The lucrative multi trillion-dollar global illicit economy includes an array of cybercrimes as well as the smuggling and trafficking of narcotics, opioids, weapons, humans, fake medicines, counterfeit and pirated goods; illegal tobacco and alcohol products; illegally harvested timber, wildlife and fish; pillaged oil, diamonds, gold, natural resources and critical minerals; and other illicit commodities and contraband.

Estimates of revenues generated by criminals, bad actors, and threat networks across illicit markets and the digital world (digital age dynamics) are simply staggering according to the IMF, OECD, INTERPOL, UNEP, ILO, UNODC, WHO, et al:

Bribery: Significant portion upwards of $1 trillion

Narcotics Trafficking: $750 billion to $1 trillion

Counterfeited and Pirated Products: Close to $500 billion

Human Trafficking/Force Labor: $200 billion annually

Environmental Crime (illegal wildlife trade, logging, trade in CFCs, and toxic waste dumping): $91 to $258 billion

Illicit Cigarette Trade: $40 to $50 billion; Other Illegal Tobacco Products: tens of billions of dollars more: illegal and counterfeited vapes/e-cigs/nicotine pouches

Money Laundering: $3 to $6 trillion.

It is a reality that Illicit trade is becoming even more profitable for bad actors and threat networks who are exploiting digital assets, online marketplaces, and trade finance fraud to expand their illicit empires and move “dirty money” and goods across the global trading system.

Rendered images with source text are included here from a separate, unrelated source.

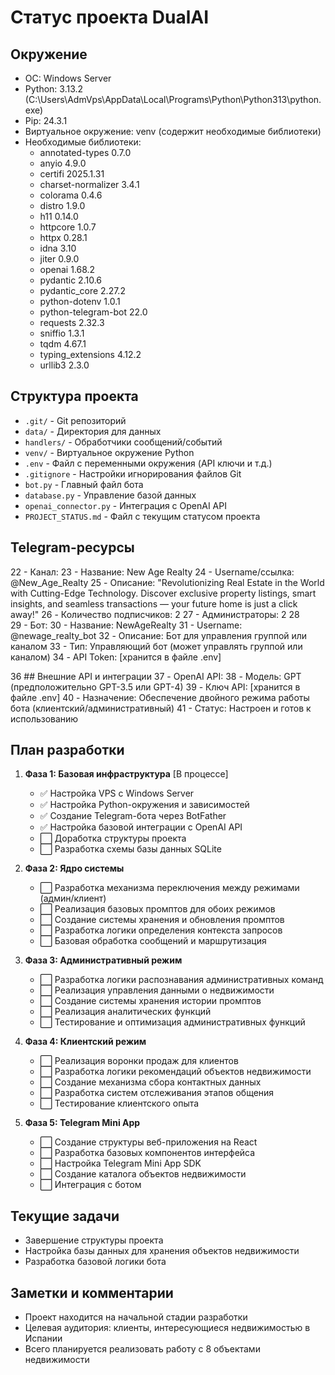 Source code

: # Статус проекта DualAI

## Окружение
- ОС: Windows Server
- Python: 3.13.2 (C:\Users\AdmVps\AppData\Local\Programs\Python\Python313\python.exe)
- Pip: 24.3.1
- Виртуальное окружение: venv (содержит необходимые библиотеки)
- Необходимые библиотеки:
  - annotated-types 0.7.0
  - anyio 4.9.0
  - certifi 2025.1.31
  - charset-normalizer 3.4.1
  - colorama 0.4.6
  - distro 1.9.0
  - h11 0.14.0
  - httpcore 1.0.7
  - httpx 0.28.1
  - idna 3.10
  - jiter 0.9.0
  - openai 1.68.2
  - pydantic 2.10.6
  - pydantic_core 2.27.2
  - python-dotenv 1.0.1
  - python-telegram-bot 22.0
  - requests 2.32.3
  - sniffio 1.3.1
  - tqdm 4.67.1
  - typing_extensions 4.12.2
  - urllib3 2.3.0

## Структура проекта
- `.git/` - Git репозиторий
- `data/` - Директория для данных
- `handlers/` - Обработчики сообщений/событий
- `venv/` - Виртуальное окружение Python
- `.env` - Файл с переменными окружения (API ключи и т.д.)
- `.gitignore` - Настройки игнорирования файлов Git
- `bot.py` - Главный файл бота
- `database.py` - Управление базой данных
- `openai_connector.py` - Интеграция с OpenAI API
- `PROJECT_STATUS.md` - Файл с текущим статусом проекта

## Telegram-ресурсы
22  - Канал:
23    - Название: New Age Realty
24    - Username/ссылка: @New_Age_Realty
25    - Описание: "Revolutionizing Real Estate in the World with Cutting-Edge Technology. Discover exclusive property listings, smart insights, and seamless transactions — your future home is just a click away!"
26    - Количество подписчиков: 2
27    - Администраторы: 2
28  
29  - Бот:
30    - Название: NewAgeRealty
31    - Username: @newage_realty_bot
32    - Описание: Бот для управления группой или каналом
33    - Тип: Управляющий бот (может управлять группой или каналом)
34    - API Token: [хранится в файле .env]

36  ## Внешние API и интеграции
37  - OpenAI API:
38    - Модель: GPT (предположительно GPT-3.5 или GPT-4)
39    - Ключ API: [хранится в файле .env]
40    - Назначение: Обеспечение двойного режима работы бота (клиентский/административный)
41    - Статус: Настроен и готов к использованию

## План разработки
1. **Фаза 1: Базовая инфраструктура** [В процессе]
   - ✅ Настройка VPS с Windows Server
   - ✅ Настройка Python-окружения и зависимостей
   - ✅ Создание Telegram-бота через BotFather
   - ✅ Настройка базовой интеграции с OpenAI API
   - ⬜ Доработка структуры проекта
   - ⬜ Разработка схемы базы данных SQLite

2. **Фаза 2: Ядро системы**
   - ⬜ Разработка механизма переключения между режимами (админ/клиент)
   - ⬜ Реализация базовых промптов для обоих режимов
   - ⬜ Создание системы хранения и обновления промптов
   - ⬜ Разработка логики определения контекста запросов
   - ⬜ Базовая обработка сообщений и маршрутизация

3. **Фаза 3: Административный режим**
   - ⬜ Разработка логики распознавания административных команд
   - ⬜ Реализация управления данными о недвижимости
   - ⬜ Создание системы хранения истории промптов
   - ⬜ Реализация аналитических функций
   - ⬜ Тестирование и оптимизация административных функций

4. **Фаза 4: Клиентский режим**
   - ⬜ Реализация воронки продаж для клиентов
   - ⬜ Разработка логики рекомендаций объектов недвижимости
   - ⬜ Создание механизма сбора контактных данных
   - ⬜ Разработка систем отслеживания этапов общения
   - ⬜ Тестирование клиентского опыта

5. **Фаза 5: Telegram Mini App**
   - ⬜ Создание структуры веб-приложения на React
   - ⬜ Разработка базовых компонентов интерфейса
   - ⬜ Настройка Telegram Mini App SDK
   - ⬜ Создание каталога объектов недвижимости
   - ⬜ Интеграция с ботом

## Текущие задачи
- Завершение структуры проекта
- Настройка базы данных для хранения объектов недвижимости
- Разработка базовой логики бота

## Заметки и комментарии
- Проект находится на начальной стадии разработки
- Целевая аудитория: клиенты, интересующиеся недвижимостью в Испании
- Всего планируется реализовать работу с 8 объектами недвижимости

Moreover, drug cartels, transnational criminal organizations (TCOs), and terrorist financing enablers continue to diversify into numerous illicit markets and across formal sectors.

Money launderers and criminal enablers are very nimble and adaptive and are constantly finding more ways to reinvest filthy lucre into the legitimate global economy.

The value of the global shadow economy is estimated to equal close to 12% of GDP based on a recent analysis of 131 countries by Ernst & Young (EY Global “Shadow Economy Exposed” Report, March 2025), IMF, Visual Capitalist; [ICAIE used 2025 IMF GDP $117T data for estimates in infographic below]:

– The shadow economy includes illegal, “informal”, and underground activities.

– This can include everything from street vendors to criminal enterprises that do not report to tax authorities.

– Overall, the value of the shadow economy represents the unreported and untaxed activities which are not included in official GDP figures.

Illicit trade and shadow economies diminish revenue for economic development by siphoning off hundreds of billions in tax revenues to governments’ Treasuries, crippling public services, distoring markets, fueling corruption, and draining needed resources from legal economies to invest in infrastructure, sustainable economic development programs, healthcare, housing, education, law enforcement, social stability, and better futures.